#### What the exercise asks:
Quote every line of the data below as it stands, omitting pictures.

#### Data:
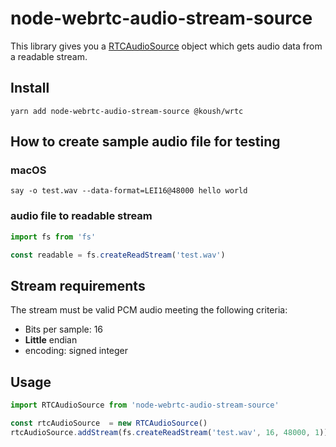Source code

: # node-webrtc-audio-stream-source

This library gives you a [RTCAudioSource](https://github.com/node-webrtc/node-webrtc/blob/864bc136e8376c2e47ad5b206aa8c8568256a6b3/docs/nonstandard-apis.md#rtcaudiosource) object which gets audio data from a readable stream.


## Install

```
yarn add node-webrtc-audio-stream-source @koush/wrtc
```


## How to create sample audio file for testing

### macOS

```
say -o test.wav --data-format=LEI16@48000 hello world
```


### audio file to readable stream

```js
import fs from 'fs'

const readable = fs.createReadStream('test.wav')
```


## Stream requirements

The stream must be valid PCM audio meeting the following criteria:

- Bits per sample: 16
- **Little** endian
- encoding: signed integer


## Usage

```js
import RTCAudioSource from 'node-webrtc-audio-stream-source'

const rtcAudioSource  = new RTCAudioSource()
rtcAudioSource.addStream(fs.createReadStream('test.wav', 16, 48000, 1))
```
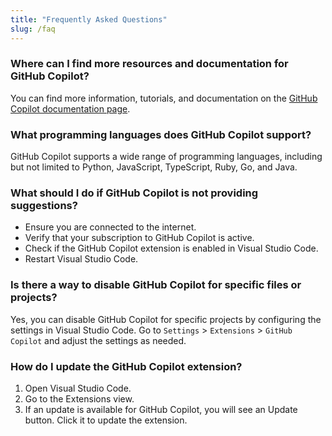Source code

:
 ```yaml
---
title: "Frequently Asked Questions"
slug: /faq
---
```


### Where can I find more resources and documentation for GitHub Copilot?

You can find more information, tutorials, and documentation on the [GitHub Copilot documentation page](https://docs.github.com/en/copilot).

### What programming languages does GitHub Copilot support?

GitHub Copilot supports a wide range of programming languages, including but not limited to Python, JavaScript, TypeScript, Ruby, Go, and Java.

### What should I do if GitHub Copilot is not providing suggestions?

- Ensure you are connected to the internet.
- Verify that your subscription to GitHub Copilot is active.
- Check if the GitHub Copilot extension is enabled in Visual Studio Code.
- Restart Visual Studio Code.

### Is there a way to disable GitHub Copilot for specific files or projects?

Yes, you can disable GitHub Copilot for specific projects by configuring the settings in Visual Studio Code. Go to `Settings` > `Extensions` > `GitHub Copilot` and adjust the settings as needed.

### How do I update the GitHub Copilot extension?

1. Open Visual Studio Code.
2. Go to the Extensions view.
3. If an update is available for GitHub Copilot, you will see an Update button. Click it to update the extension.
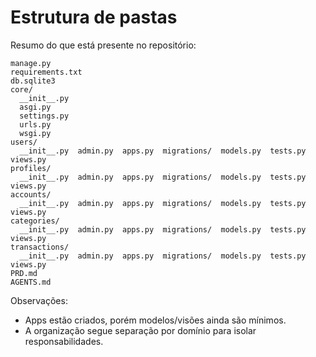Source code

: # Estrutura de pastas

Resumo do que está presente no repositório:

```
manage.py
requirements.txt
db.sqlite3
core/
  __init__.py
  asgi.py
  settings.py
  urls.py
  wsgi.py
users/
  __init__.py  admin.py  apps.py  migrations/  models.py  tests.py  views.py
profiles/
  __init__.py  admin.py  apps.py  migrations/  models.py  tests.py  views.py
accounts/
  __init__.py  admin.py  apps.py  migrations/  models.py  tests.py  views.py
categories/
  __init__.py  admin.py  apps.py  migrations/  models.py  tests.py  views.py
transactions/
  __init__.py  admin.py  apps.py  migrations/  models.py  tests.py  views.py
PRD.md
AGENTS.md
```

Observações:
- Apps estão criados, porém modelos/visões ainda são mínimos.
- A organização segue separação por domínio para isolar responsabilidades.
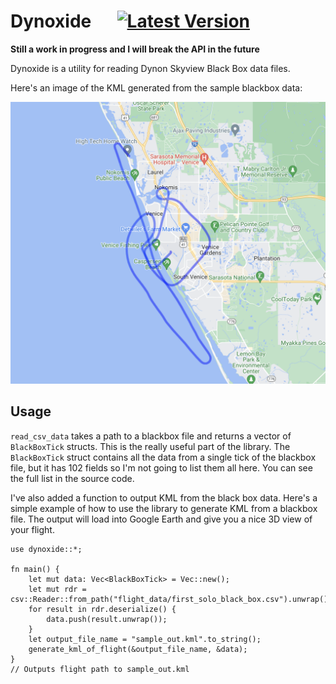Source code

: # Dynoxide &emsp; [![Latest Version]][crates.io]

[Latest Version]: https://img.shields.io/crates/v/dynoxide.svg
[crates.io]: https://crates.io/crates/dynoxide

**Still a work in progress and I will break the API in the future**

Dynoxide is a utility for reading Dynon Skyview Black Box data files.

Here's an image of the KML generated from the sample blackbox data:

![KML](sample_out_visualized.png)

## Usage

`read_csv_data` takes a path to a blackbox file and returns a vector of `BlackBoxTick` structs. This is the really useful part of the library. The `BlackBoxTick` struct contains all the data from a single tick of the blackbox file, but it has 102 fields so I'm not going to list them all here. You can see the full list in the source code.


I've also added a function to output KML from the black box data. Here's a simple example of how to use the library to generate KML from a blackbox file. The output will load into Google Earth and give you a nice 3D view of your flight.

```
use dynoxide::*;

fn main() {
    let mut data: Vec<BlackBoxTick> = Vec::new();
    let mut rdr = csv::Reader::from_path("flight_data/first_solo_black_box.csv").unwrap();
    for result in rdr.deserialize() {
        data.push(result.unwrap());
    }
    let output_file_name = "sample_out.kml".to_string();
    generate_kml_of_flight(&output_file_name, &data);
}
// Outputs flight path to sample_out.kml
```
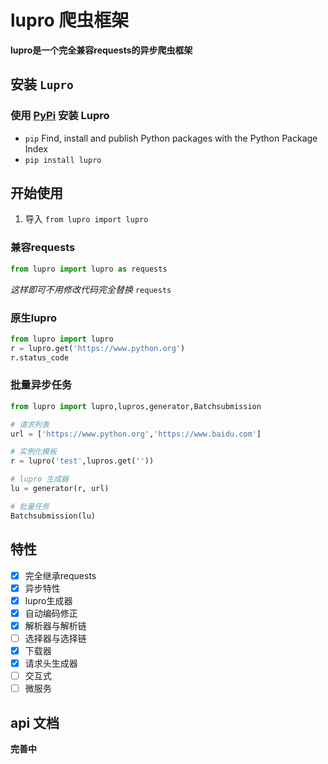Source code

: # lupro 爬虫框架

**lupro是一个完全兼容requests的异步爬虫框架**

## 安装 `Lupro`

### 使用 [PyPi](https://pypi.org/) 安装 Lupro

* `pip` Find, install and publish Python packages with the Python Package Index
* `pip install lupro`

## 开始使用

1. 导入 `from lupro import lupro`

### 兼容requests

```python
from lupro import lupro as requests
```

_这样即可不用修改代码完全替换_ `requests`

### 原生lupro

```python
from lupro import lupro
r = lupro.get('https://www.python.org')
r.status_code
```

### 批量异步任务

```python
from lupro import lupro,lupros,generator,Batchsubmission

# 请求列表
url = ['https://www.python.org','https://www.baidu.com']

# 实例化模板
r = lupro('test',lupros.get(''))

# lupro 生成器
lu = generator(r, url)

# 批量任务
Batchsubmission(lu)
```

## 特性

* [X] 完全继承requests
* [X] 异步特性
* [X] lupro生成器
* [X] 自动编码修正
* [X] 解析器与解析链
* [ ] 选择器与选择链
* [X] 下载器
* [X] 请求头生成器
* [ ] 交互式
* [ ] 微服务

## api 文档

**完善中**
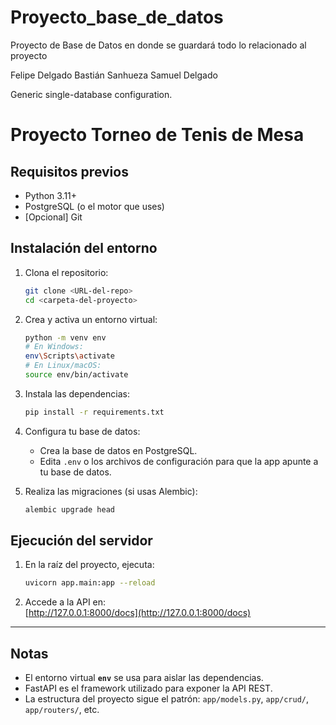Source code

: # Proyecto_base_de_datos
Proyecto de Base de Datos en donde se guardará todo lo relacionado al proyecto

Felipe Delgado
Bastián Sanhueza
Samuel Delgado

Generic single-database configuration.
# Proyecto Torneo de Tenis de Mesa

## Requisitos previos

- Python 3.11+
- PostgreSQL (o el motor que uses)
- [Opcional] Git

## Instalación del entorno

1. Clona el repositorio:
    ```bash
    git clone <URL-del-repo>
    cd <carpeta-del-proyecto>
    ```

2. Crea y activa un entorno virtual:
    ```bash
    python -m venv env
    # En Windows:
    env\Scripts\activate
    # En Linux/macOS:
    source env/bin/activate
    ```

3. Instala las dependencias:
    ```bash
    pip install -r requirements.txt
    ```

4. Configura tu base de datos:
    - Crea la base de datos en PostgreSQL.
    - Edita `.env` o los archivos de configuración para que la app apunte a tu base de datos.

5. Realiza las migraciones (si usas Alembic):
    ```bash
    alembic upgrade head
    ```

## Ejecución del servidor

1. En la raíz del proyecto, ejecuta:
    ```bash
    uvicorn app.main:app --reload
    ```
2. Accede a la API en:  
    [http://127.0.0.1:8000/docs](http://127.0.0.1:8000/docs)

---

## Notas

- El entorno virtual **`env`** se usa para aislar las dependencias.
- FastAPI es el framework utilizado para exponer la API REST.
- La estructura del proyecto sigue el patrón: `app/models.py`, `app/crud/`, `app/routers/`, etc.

#### Your response:
Source code

: # node-webrtc-audio-stream-source

This library gives you a [RTCAudioSource](https://github.com/node-webrtc/node-webrtc/blob/864bc136e8376c2e47ad5b206aa8c8568256a6b3/docs/nonstandard-apis.md#rtcaudiosource) object which gets audio data from a readable stream.


## Install

```
yarn add node-webrtc-audio-stream-source @koush/wrtc
```


## How to create sample audio file for testing

### macOS

```
say -o test.wav --data-format=LEI16@48000 hello world
```


### audio file to readable stream

```js
import fs from 'fs'

const readable = fs.createReadStream('test.wav')
```


## Stream requirements

The stream must be valid PCM audio meeting the following criteria:

- Bits per sample: 16
- **Little** endian
- encoding: signed integer


## Usage

```js
import RTCAudioSource from 'node-webrtc-audio-stream-source'

const rtcAudioSource  = new RTCAudioSource()
rtcAudioSource.addStream(fs.createReadStream('test.wav', 16, 48000, 1))
```
Source code

:
 ```yaml
---
title: "Frequently Asked Questions"
slug: /faq
---
```


### Where can I find more resources and documentation for GitHub Copilot?

You can find more information, tutorials, and documentation on the [GitHub Copilot documentation page](https://docs.github.com/en/copilot).

### What programming languages does GitHub Copilot support?

GitHub Copilot supports a wide range of programming languages, including but not limited to Python, JavaScript, TypeScript, Ruby, Go, and Java.

### What should I do if GitHub Copilot is not providing suggestions?

- Ensure you are connected to the internet.
- Verify that your subscription to GitHub Copilot is active.
- Check if the GitHub Copilot extension is enabled in Visual Studio Code.
- Restart Visual Studio Code.

### Is there a way to disable GitHub Copilot for specific files or projects?

Yes, you can disable GitHub Copilot for specific projects by configuring the settings in Visual Studio Code. Go to `Settings` > `Extensions` > `GitHub Copilot` and adjust the settings as needed.

### How do I update the GitHub Copilot extension?

1. Open Visual Studio Code.
2. Go to the Extensions view.
3. If an update is available for GitHub Copilot, you will see an Update button. Click it to update the extension.
Source code

: # Estrutura de pastas

Resumo do que está presente no repositório:

```
manage.py
requirements.txt
db.sqlite3
core/
  __init__.py
  asgi.py
  settings.py
  urls.py
  wsgi.py
users/
  __init__.py  admin.py  apps.py  migrations/  models.py  tests.py  views.py
profiles/
  __init__.py  admin.py  apps.py  migrations/  models.py  tests.py  views.py
accounts/
  __init__.py  admin.py  apps.py  migrations/  models.py  tests.py  views.py
categories/
  __init__.py  admin.py  apps.py  migrations/  models.py  tests.py  views.py
transactions/
  __init__.py  admin.py  apps.py  migrations/  models.py  tests.py  views.py
PRD.md
AGENTS.md
```

Observações:
- Apps estão criados, porém modelos/visões ainda são mínimos.
- A organização segue separação por domínio para isolar responsabilidades.
Source code

: # Dynoxide &emsp; [![Latest Version]][crates.io]

[Latest Version]: https://img.shields.io/crates/v/dynoxide.svg
[crates.io]: https://crates.io/crates/dynoxide

**Still a work in progress and I will break the API in the future**

Dynoxide is a utility for reading Dynon Skyview Black Box data files.

Here's an image of the KML generated from the sample blackbox data:

![KML](sample_out_visualized.png)

## Usage

`read_csv_data` takes a path to a blackbox file and returns a vector of `BlackBoxTick` structs. This is the really useful part of the library. The `BlackBoxTick` struct contains all the data from a single tick of the blackbox file, but it has 102 fields so I'm not going to list them all here. You can see the full list in the source code.


I've also added a function to output KML from the black box data. Here's a simple example of how to use the library to generate KML from a blackbox file. The output will load into Google Earth and give you a nice 3D view of your flight.

```
use dynoxide::*;

fn main() {
    let mut data: Vec<BlackBoxTick> = Vec::new();
    let mut rdr = csv::Reader::from_path("flight_data/first_solo_black_box.csv").unwrap();
    for result in rdr.deserialize() {
        data.push(result.unwrap());
    }
    let output_file_name = "sample_out.kml".to_string();
    generate_kml_of_flight(&output_file_name, &data);
}
// Outputs flight path to sample_out.kml
```
Source code

: # lupro 爬虫框架

**lupro是一个完全兼容requests的异步爬虫框架**

## 安装 `Lupro`

### 使用 [PyPi](https://pypi.org/) 安装 Lupro

* `pip` Find, install and publish Python packages with the Python Package Index
* `pip install lupro`

## 开始使用

1. 导入 `from lupro import lupro`

### 兼容requests

```python
from lupro import lupro as requests
```

_这样即可不用修改代码完全替换_ `requests`

### 原生lupro

```python
from lupro import lupro
r = lupro.get('https://www.python.org')
r.status_code
```

### 批量异步任务

```python
from lupro import lupro,lupros,generator,Batchsubmission

# 请求列表
url = ['https://www.python.org','https://www.baidu.com']

# 实例化模板
r = lupro('test',lupros.get(''))

# lupro 生成器
lu = generator(r, url)

# 批量任务
Batchsubmission(lu)
```

## 特性

* [X] 完全继承requests
* [X] 异步特性
* [X] lupro生成器
* [X] 自动编码修正
* [X] 解析器与解析链
* [ ] 选择器与选择链
* [X] 下载器
* [X] 请求头生成器
* [ ] 交互式
* [ ] 微服务

## api 文档

**完善中**
Source code

: # Proyecto_base_de_datos
Proyecto de Base de Datos en donde se guardará todo lo relacionado al proyecto

Felipe Delgado
Bastián Sanhueza
Samuel Delgado

Generic single-database configuration.
# Proyecto Torneo de Tenis de Mesa

## Requisitos previos

- Python 3.11+
- PostgreSQL (o el motor que uses)
- [Opcional] Git

## Instalación del entorno

1. Clona el repositorio:
    ```bash
    git clone <URL-del-repo>
    cd <carpeta-del-proyecto>
    ```

2. Crea y activa un entorno virtual:
    ```bash
    python -m venv env
    # En Windows:
    env\Scripts\activate
    # En Linux/macOS:
    source env/bin/activate
    ```

3. Instala las dependencias:
    ```bash
    pip install -r requirements.txt
    ```

4. Configura tu base de datos:
    - Crea la base de datos en PostgreSQL.
    - Edita `.env` o los archivos de configuración para que la app apunte a tu base de datos.

5. Realiza las migraciones (si usas Alembic):
    ```bash
    alembic upgrade head
    ```

## Ejecución del servidor

1. En la raíz del proyecto, ejecuta:
    ```bash
    uvicorn app.main:app --reload
    ```
2. Accede a la API en:  
    [http://127.0.0.1:8000/docs](http://127.0.0.1:8000/docs)

---

## Notas

- El entorno virtual **`env`** se usa para aislar las dependencias.
- FastAPI es el framework utilizado para exponer la API REST.
- La estructura del proyecto sigue el patrón: `app/models.py`, `app/crud/`, `app/routers/`, etc.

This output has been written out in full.